However, it is not always the case that a comeback is just a way for bands to earn money because they have seen that others can do it. There is a difference in bands such as The Police and Led Zeppelin who have returned to the stage once more. It has taken The Police just over 20 years to reform, and it seems that they have a right to do so, for in their absence they have risen to legendary status, which I can hardly say for the likes of All Saints. The comeback tour or reunion gig is not a new thing for Led Zeppelin, who have been doing one-off gigs since that tragic day in September 1980. The sudden end to Led Zeppelin seemed to be before its time. It is this tragically cut short career that leads me to believe they are not just feeding off the nostalgia of once screaming teenagers but are doing it for the love of music. I can hardly say that East 17’s career was tragically cut short, they just weren’t selling records any more.

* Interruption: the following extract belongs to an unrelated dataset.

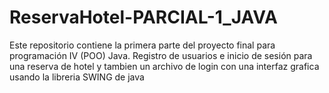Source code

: # ReservaHotel-PARCIAL-1_JAVA
Este repositorio contiene la primera parte del proyecto final para programación IV (POO) Java. Registro de usuarios e inicio de sesión para una reserva de hotel y tambien un archivo de login con una interfaz grafica usando la libreria SWING de java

While Led Zeppelin and The Police re-capture the glory of their golden days pop bands from nineties seem to be desperately grabbing at straws: performing gigs on what has become known as the ‘nostalgia circuit,’ in places like Butlins because they have realised that poor dancing is not a skill that can cut it in the real world.
And then it suddenly dawned on me, it hasn’t just been music, the entire entertainment industry is looking backwards. With Harrison Ford about to don his Indiana hat for the first time since 1989 and Rocky returning to our screens it seems that 2007 has been the year of comebacks, no matter how successful or tragic they were. They say that history moves in cycles, like fashion, so I suppose the comeback is nothing new, but it has me wondering if in ten years time people will be on the phone for hours just so they can see Rhianna one last time. I just wish that the 90s would stay in the 90s and give the youth of today a chance to listen to great modern music that is springing up everywhere, as well as discovering true classics.